The Act defines marriage as the union of a man and a woman for the purposes of federal law, and was passed in 1996, by overwhelming votes in both the House of Representatives and the Senate. It prevents a same-sex marriage in one state from being recognised by court in another state, thereby forcing a change to that state’s law.
Last week, Judge Joseph L. Tauro decided in favor of the a U.S. Postal Service employee whose same-sex ‘marriage’ was denied employer-sponsored health insurance.
Judge Tauro ruled that there is no “rational basis” to support DOMA and that DOMA could only have been motivated by “irrational prejudice” and “animus.”
He rejected the arguments on behalf of the US Government, who argued that protecting marriage as the union of husband and wife would advance the public interest in “responsible procreation and childbearing.”
Previous U.S. Supreme Court rulings stated that marriage is “fundamental to our very existence and survival” and has “more to do with the morals and civilization of a people than any other institution.”
However, Judge Tauro ruled that the public interest in procreation and childrearing does not provide a rational basis for upholding DOMA. The judge also declared that, under the U.S. Constitution, “defending traditional notions of morality” is not a permissible basis for supporting DOMA.
In a related opinion, the judge also ruled that, by enacting and enforcing DOMA, the federal government “plainly encroaches upon the firmly entrenched province of the state, and, in doing so, offends the Tenth Amendment [to the U.S. Constitution].”
"DOMA fails to pass constitutional muster," he wrote about a key section of the law, because it "violates core principles of equal protection."

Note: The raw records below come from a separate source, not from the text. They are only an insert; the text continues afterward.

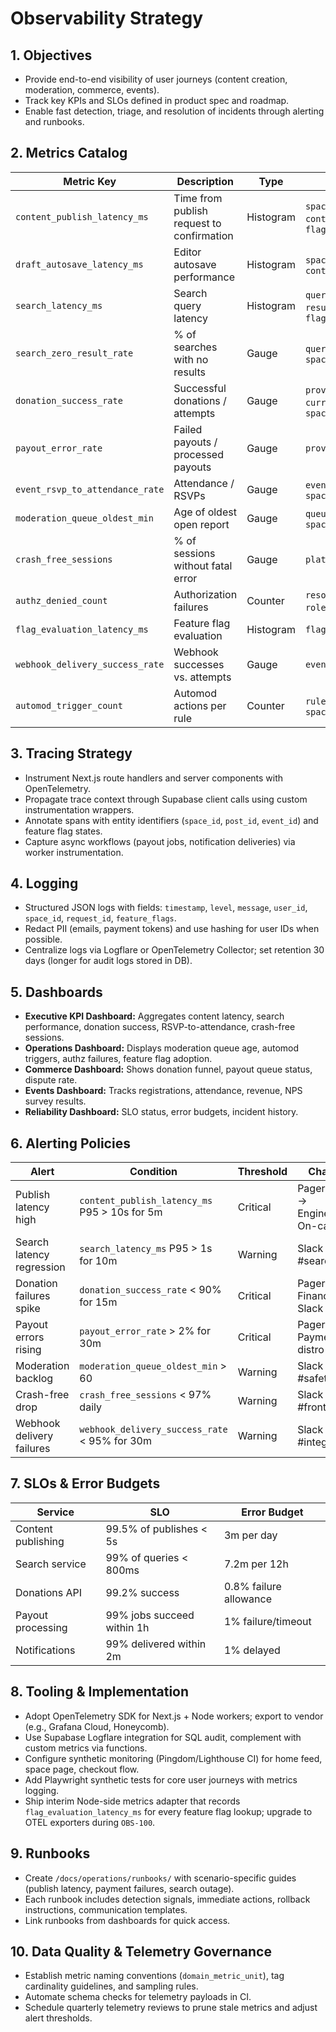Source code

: # Observability Strategy

## 1. Objectives
- Provide end-to-end visibility of user journeys (content creation, moderation, commerce, events).
- Track key KPIs and SLOs defined in product spec and roadmap.
- Enable fast detection, triage, and resolution of incidents through alerting and runbooks.

## 2. Metrics Catalog
| Metric Key | Description | Type | Tags |
| --- | --- | --- | --- |
| `content_publish_latency_ms` | Time from publish request to confirmation | Histogram | `space`, `content_type`, `flag` |
| `draft_autosave_latency_ms` | Editor autosave performance | Histogram | `space`, `content_type` |
| `search_latency_ms` | Search query latency | Histogram | `query_type`, `result_count`, `flag` |
| `search_zero_result_rate` | % of searches with no results | Gauge | `query_type`, `space` |
| `donation_success_rate` | Successful donations / attempts | Gauge | `provider`, `currency`, `space` |
| `payout_error_rate` | Failed payouts / processed payouts | Gauge | `provider` |
| `event_rsvp_to_attendance_rate` | Attendance / RSVPs | Gauge | `event_type`, `space` |
| `moderation_queue_oldest_min` | Age of oldest open report | Gauge | `queue_type`, `space` |
| `crash_free_sessions` | % of sessions without fatal error | Gauge | `platform` |
| `authz_denied_count` | Authorization failures | Counter | `resource`, `role`, `space` |
| `flag_evaluation_latency_ms` | Feature flag evaluation | Histogram | `flag_key` |
| `webhook_delivery_success_rate` | Webhook successes vs. attempts | Gauge | `event_type` |
| `automod_trigger_count` | Automod actions per rule | Counter | `rule_type`, `space` |

## 3. Tracing Strategy
- Instrument Next.js route handlers and server components with OpenTelemetry.
- Propagate trace context through Supabase client calls using custom instrumentation wrappers.
- Annotate spans with entity identifiers (`space_id`, `post_id`, `event_id`) and feature flag states.
- Capture async workflows (payout jobs, notification deliveries) via worker instrumentation.

## 4. Logging
- Structured JSON logs with fields: `timestamp`, `level`, `message`, `user_id`, `space_id`, `request_id`, `feature_flags`.
- Redact PII (emails, payment tokens) and use hashing for user IDs when possible.
- Centralize logs via Logflare or OpenTelemetry Collector; set retention 30 days (longer for audit logs stored in DB).

## 5. Dashboards
- **Executive KPI Dashboard:** Aggregates content latency, search performance, donation success, RSVP-to-attendance, crash-free sessions.
- **Operations Dashboard:** Displays moderation queue age, automod triggers, authz failures, feature flag adoption.
- **Commerce Dashboard:** Shows donation funnel, payout queue status, dispute rate.
- **Events Dashboard:** Tracks registrations, attendance, revenue, NPS survey results.
- **Reliability Dashboard:** SLO status, error budgets, incident history.

## 6. Alerting Policies
| Alert | Condition | Threshold | Channel |
| --- | --- | --- | --- |
| Publish latency high | `content_publish_latency_ms` P95 > 10s for 5m | Critical | PagerDuty → Engineering On-call |
| Search latency regression | `search_latency_ms` P95 > 1s for 10m | Warning | Slack #search |
| Donation failures spike | `donation_success_rate` < 90% for 15m | Critical | PagerDuty + Finance Slack |
| Payout errors rising | `payout_error_rate` > 2% for 30m | Critical | PagerDuty + Payments distro |
| Moderation backlog | `moderation_queue_oldest_min` > 60 | Warning | Slack #safety |
| Crash-free drop | `crash_free_sessions` < 97% daily | Warning | Slack #frontend |
| Webhook delivery failures | `webhook_delivery_success_rate` < 95% for 30m | Warning | Slack #integrations |

## 7. SLOs & Error Budgets
| Service | SLO | Error Budget |
| --- | --- | --- |
| Content publishing | 99.5% of publishes < 5s | 3m per day |
| Search service | 99% of queries < 800ms | 7.2m per 12h |
| Donations API | 99.2% success | 0.8% failure allowance |
| Payout processing | 99% jobs succeed within 1h | 1% failure/timeout |
| Notifications | 99% delivered within 2m | 1% delayed |

## 8. Tooling & Implementation
- Adopt OpenTelemetry SDK for Next.js + Node workers; export to vendor (e.g., Grafana Cloud, Honeycomb).
- Use Supabase Logflare integration for SQL audit, complement with custom metrics via functions.
- Configure synthetic monitoring (Pingdom/Lighthouse CI) for home feed, space page, checkout flow.
- Add Playwright synthetic tests for core user journeys with metrics logging.
- Ship interim Node-side metrics adapter that records `flag_evaluation_latency_ms` for every feature flag lookup; upgrade to OTEL exporters during `OBS-100`.

## 9. Runbooks
- Create `/docs/operations/runbooks/` with scenario-specific guides (publish latency, payment failures, search outage).
- Each runbook includes detection signals, immediate actions, rollback instructions, communication templates.
- Link runbooks from dashboards for quick access.

## 10. Data Quality & Telemetry Governance
- Establish metric naming conventions (`domain_metric_unit`), tag cardinality guidelines, and sampling rules.
- Automate schema checks for telemetry payloads in CI.
- Schedule quarterly telemetry reviews to prune stale metrics and adjust alert thresholds.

The judge also rejected the argument that DOMA encouraged heterosexual couples to procreate and rear their own children more responsibly.
Such an aim, he said “would not provide a rational basis for denying federal recognition to same-sex marriages".
He added: "Such denial does nothing to promote stability in heterosexual parenting."
Judge Tauro also said that he could not “discern a means by which the federal government's denial of benefits to same-sex spouses might encourage homosexual people to marry members of the opposite sex".
Pro family groups have expressed their dismay at the ruling.
Southern Baptist Seminary president and commentator Albert Mohler Jr said that the ruling, even though it applied only to Massachusetts would have effects that “extend far beyond the Bay State”.
Archbishop Joseph Kurtz of Louisville, chairman of the United States Conference of Catholic Bishops (USCCB) Ad Hoc Committee for the Defense of Marriage, said in a release on Monday that Tauro's ruling "is a great disservice not only to truth but to the good of our nation."
The Archishop said: “The state has a duty to employ the civil law to reinforce -- and, indeed, to privilege uniquely -- this vital institution of civil society. The reasons to support marriage by law are countless, not least to protect the unique place of husbands and wives, the indispensable role of fathers and mothers, and the rights of children, who are often the most vulnerable among us.”